#### [TASK BRIEF]
Search the records for the string "images", then copy each line where it appears.

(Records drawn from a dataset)
Segment Open

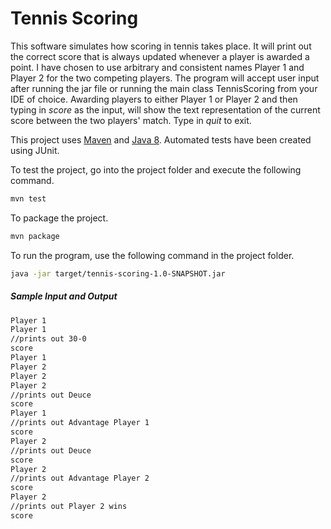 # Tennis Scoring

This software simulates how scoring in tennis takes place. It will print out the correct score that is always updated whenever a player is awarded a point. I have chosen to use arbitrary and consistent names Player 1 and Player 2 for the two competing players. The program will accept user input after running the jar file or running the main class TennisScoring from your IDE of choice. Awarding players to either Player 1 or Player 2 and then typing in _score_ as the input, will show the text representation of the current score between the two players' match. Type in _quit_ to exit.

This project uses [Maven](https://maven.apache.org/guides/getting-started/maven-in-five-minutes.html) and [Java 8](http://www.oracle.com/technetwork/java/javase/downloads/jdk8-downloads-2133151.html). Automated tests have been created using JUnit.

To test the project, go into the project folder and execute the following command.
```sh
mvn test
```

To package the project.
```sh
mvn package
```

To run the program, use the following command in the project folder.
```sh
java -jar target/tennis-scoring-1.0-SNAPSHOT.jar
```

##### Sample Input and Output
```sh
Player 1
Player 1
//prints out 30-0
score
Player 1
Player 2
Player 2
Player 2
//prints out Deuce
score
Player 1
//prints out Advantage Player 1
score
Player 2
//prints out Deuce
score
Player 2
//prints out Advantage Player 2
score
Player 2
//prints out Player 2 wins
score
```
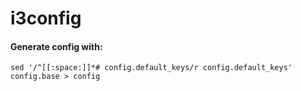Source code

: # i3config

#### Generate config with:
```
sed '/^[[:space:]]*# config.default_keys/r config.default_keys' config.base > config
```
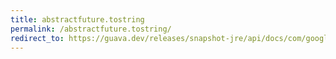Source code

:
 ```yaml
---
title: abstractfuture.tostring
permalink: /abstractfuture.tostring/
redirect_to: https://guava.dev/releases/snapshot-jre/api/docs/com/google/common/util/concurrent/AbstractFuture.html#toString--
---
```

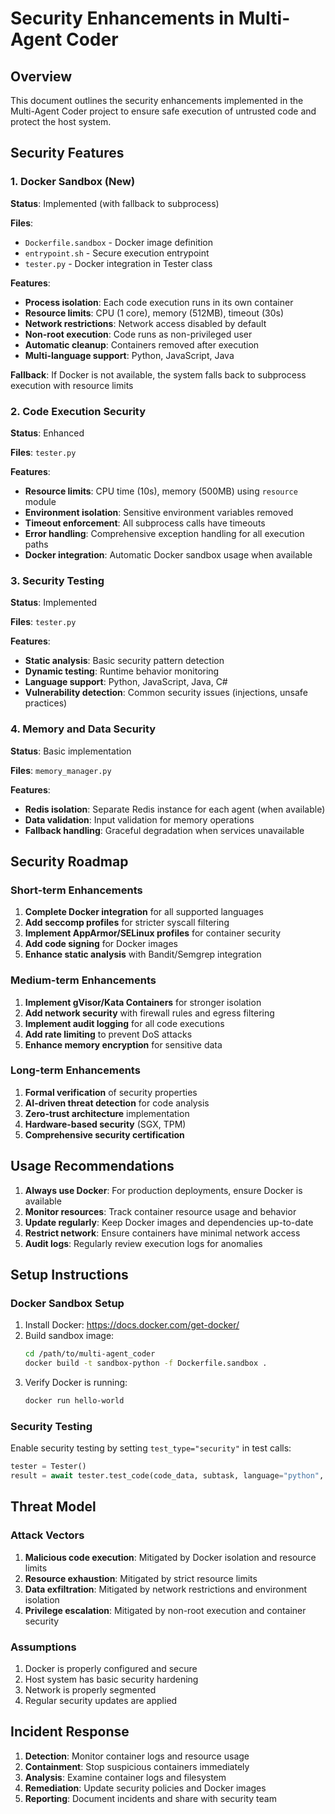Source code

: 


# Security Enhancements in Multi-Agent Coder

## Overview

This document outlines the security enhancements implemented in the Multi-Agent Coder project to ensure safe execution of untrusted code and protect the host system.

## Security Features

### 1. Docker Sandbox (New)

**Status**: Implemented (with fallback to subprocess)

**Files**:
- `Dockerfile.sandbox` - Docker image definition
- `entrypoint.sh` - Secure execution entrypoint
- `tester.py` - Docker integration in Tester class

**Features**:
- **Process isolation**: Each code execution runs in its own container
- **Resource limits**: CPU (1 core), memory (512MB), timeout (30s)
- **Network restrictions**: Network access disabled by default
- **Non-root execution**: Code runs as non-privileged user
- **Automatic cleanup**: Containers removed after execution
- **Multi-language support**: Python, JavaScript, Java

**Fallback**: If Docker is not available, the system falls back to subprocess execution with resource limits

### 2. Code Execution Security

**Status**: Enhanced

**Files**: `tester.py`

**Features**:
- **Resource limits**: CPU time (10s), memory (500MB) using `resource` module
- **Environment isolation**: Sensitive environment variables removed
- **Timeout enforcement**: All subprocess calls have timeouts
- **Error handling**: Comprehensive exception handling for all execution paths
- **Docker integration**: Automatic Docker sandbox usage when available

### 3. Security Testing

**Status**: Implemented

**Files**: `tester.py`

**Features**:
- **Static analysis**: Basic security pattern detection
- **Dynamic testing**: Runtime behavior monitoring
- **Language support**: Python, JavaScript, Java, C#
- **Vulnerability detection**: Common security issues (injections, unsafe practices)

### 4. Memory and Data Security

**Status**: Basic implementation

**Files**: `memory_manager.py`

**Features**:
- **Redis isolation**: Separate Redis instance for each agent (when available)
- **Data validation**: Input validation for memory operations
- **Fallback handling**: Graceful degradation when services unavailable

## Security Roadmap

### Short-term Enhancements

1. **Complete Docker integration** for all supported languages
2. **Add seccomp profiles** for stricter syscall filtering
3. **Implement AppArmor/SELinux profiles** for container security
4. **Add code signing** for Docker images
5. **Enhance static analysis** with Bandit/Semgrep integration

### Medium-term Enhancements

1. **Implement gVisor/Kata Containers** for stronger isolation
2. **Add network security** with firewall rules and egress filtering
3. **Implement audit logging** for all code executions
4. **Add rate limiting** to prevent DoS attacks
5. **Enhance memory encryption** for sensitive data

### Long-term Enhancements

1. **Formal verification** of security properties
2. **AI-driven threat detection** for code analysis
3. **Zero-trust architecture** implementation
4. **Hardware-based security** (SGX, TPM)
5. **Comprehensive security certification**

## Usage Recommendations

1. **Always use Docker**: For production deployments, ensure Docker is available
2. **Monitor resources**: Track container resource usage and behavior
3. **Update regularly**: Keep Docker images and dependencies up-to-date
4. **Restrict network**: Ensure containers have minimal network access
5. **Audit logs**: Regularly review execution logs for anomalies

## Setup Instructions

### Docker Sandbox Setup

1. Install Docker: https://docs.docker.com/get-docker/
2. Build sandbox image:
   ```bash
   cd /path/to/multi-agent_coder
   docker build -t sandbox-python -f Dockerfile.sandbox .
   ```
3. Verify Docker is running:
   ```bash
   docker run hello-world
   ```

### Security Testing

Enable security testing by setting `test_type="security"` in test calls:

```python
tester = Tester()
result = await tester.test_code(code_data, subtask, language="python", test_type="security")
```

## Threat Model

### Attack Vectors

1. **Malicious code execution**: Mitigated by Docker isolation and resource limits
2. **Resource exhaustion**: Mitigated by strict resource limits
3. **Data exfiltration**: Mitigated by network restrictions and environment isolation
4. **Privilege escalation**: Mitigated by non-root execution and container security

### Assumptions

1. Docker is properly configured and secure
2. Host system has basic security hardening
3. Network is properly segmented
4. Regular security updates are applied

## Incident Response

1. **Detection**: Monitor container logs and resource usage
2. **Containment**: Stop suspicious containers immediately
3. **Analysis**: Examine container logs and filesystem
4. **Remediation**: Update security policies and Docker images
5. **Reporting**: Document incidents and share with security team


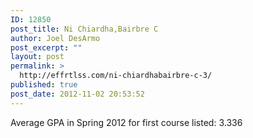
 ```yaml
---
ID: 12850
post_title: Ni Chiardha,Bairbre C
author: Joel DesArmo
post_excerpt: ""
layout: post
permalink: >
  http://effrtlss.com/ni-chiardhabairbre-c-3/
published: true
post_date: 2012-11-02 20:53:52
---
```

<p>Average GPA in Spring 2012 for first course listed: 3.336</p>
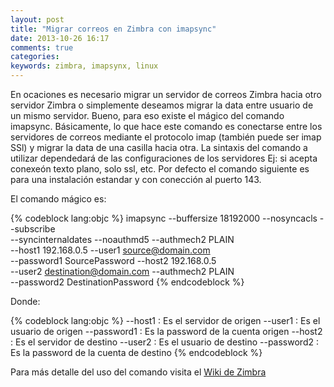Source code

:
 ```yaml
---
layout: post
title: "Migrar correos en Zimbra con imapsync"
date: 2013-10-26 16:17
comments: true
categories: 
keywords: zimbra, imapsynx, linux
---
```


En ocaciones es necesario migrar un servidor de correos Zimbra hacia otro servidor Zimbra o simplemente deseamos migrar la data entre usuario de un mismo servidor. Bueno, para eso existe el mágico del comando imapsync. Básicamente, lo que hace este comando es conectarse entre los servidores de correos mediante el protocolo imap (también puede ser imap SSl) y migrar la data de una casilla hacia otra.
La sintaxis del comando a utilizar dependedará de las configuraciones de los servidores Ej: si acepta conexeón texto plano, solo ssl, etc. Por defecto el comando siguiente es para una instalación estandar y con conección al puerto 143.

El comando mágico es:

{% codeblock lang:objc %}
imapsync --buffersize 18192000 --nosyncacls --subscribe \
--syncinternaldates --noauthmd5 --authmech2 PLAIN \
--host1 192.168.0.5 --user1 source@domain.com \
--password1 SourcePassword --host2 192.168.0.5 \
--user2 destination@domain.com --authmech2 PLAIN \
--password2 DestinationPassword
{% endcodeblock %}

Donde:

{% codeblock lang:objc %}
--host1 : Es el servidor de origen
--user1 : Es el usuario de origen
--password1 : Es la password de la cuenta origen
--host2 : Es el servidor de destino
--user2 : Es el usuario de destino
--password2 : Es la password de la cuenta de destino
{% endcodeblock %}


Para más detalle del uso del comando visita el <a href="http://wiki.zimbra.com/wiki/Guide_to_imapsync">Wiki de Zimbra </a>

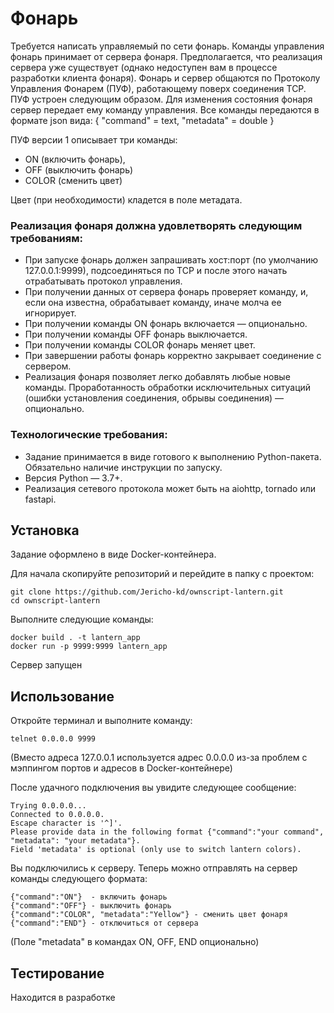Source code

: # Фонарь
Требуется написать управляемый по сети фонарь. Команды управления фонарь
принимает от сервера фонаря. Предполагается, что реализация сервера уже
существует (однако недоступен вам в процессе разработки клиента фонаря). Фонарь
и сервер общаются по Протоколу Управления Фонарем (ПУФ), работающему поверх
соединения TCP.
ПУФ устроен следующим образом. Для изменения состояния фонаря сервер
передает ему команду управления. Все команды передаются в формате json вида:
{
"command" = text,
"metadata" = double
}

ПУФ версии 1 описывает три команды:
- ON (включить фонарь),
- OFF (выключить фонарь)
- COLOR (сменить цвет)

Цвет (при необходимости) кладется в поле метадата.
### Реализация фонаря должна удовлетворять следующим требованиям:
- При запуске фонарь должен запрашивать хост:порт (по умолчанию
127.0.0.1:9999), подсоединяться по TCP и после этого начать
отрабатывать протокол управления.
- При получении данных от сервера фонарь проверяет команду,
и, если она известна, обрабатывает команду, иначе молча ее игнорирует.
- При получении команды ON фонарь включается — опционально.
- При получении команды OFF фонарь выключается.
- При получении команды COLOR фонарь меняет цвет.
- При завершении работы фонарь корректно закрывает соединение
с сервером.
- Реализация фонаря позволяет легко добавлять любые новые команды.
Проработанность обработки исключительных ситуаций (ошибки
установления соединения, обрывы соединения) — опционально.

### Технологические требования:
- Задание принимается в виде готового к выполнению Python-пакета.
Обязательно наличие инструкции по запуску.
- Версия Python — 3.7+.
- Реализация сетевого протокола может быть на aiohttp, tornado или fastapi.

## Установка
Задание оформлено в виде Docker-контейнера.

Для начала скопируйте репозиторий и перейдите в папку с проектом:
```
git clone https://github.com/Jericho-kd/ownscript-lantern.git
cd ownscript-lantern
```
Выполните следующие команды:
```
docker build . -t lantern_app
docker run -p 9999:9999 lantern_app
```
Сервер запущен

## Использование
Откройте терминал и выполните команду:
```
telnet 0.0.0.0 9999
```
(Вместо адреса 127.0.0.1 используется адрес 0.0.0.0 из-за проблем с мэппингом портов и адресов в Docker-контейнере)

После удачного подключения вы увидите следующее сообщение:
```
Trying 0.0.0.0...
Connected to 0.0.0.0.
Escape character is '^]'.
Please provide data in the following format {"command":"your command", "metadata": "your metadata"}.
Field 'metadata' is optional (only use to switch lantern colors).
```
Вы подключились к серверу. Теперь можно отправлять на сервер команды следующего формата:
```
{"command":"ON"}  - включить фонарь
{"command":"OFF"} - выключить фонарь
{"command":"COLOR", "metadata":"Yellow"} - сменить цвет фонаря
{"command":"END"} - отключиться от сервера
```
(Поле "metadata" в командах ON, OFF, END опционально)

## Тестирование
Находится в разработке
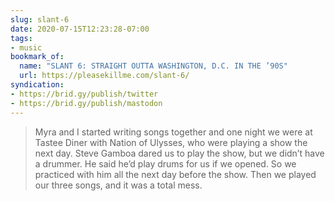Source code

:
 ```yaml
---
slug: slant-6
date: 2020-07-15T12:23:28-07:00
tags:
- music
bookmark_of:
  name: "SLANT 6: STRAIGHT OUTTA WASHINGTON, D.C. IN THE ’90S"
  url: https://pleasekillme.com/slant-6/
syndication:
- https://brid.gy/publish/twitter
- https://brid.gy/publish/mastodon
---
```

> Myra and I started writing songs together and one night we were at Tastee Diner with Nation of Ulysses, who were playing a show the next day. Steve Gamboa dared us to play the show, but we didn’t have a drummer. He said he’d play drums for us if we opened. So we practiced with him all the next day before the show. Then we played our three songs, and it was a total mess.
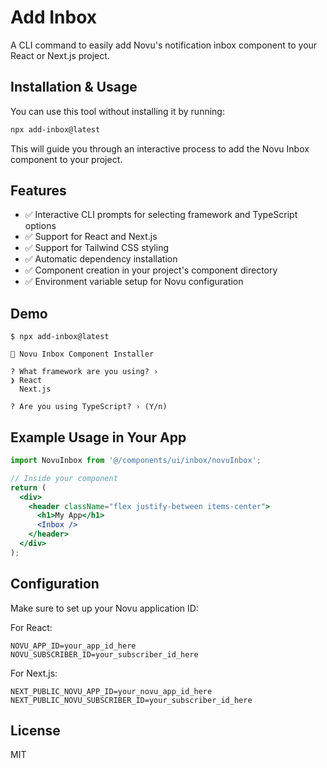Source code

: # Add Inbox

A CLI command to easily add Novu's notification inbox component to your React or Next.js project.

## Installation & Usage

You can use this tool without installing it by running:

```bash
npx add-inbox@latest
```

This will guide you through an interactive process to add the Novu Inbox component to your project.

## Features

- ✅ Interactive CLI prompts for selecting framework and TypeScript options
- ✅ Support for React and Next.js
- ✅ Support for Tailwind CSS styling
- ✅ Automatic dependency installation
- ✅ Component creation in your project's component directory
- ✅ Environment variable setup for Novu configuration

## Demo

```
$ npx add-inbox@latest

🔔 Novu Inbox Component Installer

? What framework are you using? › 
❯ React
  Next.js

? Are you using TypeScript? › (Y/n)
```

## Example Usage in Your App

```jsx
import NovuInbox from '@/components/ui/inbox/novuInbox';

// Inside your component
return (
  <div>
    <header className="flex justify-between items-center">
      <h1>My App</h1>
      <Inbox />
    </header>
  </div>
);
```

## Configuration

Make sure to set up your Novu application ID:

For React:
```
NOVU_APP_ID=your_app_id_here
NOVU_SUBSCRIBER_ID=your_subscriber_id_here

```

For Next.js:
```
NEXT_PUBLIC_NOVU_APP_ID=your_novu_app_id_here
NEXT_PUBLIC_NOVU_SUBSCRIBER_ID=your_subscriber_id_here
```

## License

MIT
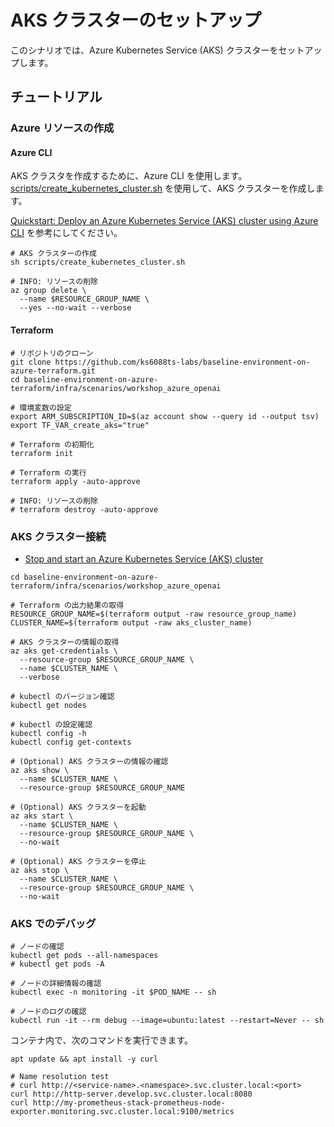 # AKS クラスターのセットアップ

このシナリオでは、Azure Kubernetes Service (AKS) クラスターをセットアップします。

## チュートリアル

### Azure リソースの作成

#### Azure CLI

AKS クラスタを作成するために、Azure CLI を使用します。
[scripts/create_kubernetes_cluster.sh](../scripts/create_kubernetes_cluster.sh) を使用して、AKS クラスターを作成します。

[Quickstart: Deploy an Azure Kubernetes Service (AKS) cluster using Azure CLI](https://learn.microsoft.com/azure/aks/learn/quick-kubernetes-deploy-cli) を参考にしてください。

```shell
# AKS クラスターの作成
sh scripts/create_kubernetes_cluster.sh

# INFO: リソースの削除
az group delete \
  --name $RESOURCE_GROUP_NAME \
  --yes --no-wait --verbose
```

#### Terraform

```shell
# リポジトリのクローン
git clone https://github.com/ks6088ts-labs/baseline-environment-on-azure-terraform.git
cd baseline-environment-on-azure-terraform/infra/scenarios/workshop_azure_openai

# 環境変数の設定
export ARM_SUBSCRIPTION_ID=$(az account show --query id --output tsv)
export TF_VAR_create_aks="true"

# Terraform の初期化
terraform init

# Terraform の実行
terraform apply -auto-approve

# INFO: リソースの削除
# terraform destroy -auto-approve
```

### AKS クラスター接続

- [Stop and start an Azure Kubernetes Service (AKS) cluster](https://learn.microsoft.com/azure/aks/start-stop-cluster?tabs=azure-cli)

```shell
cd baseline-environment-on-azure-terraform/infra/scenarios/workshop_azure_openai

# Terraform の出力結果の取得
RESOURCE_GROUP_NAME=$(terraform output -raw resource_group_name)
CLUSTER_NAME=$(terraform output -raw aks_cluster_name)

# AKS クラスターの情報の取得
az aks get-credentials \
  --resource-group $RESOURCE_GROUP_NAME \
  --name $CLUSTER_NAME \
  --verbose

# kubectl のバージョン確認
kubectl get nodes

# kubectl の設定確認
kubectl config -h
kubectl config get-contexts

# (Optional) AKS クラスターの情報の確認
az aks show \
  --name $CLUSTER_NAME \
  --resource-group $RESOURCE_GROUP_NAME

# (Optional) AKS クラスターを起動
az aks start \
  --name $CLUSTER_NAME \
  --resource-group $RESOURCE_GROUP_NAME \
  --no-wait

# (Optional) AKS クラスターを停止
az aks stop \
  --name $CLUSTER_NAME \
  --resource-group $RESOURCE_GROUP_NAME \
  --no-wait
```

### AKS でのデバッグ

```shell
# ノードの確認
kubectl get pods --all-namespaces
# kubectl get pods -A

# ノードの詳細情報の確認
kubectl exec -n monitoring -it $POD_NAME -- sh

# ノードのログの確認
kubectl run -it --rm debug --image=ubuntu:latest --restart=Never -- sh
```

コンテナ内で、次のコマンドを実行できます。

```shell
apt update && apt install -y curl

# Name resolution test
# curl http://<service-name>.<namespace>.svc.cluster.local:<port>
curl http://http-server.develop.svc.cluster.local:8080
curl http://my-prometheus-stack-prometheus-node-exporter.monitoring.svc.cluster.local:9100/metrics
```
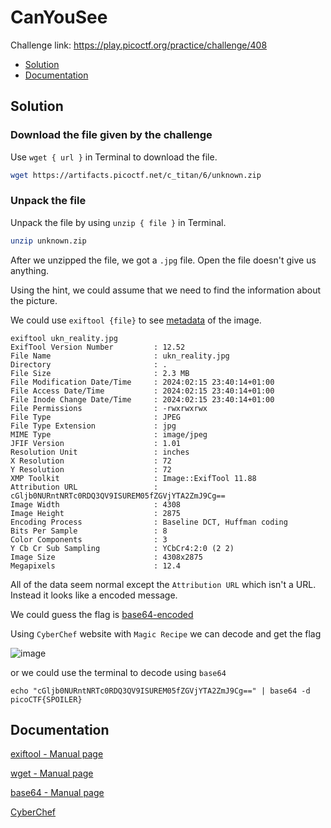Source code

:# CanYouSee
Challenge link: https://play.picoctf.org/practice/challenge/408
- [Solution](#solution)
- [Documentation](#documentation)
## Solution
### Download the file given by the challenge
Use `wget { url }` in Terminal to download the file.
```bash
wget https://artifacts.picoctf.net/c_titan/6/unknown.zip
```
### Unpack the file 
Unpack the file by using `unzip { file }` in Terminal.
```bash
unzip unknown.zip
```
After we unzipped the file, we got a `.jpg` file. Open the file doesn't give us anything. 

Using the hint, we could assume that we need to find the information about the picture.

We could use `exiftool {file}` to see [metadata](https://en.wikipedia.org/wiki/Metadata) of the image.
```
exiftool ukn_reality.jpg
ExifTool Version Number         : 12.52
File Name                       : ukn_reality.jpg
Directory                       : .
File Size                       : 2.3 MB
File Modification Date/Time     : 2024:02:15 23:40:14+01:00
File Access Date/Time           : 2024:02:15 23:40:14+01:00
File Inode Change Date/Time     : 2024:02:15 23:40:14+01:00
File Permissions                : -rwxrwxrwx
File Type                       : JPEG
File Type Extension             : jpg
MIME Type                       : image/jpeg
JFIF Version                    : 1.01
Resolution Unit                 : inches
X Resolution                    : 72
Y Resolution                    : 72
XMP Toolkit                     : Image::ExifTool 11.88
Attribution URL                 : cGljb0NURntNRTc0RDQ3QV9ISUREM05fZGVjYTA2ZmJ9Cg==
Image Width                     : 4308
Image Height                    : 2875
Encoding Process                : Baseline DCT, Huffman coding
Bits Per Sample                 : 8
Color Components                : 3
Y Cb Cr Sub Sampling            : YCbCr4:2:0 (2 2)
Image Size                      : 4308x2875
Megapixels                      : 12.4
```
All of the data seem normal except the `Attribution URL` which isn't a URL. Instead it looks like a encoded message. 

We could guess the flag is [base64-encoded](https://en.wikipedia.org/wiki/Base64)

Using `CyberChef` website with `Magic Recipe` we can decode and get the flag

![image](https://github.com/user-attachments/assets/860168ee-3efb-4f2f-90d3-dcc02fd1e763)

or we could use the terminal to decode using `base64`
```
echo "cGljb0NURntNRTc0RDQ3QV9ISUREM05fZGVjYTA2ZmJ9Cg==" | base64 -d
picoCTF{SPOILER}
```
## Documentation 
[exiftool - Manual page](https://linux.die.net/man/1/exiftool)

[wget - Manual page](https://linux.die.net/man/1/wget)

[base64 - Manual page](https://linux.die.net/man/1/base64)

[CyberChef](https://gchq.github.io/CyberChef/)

Segment Closed

#### [OUTPUT BELOW]
4. **Add code signing** for Docker images
3. **Update regularly**: Keep Docker images and dependencies up-to-date
4. **Remediation**: Update security policies and Docker images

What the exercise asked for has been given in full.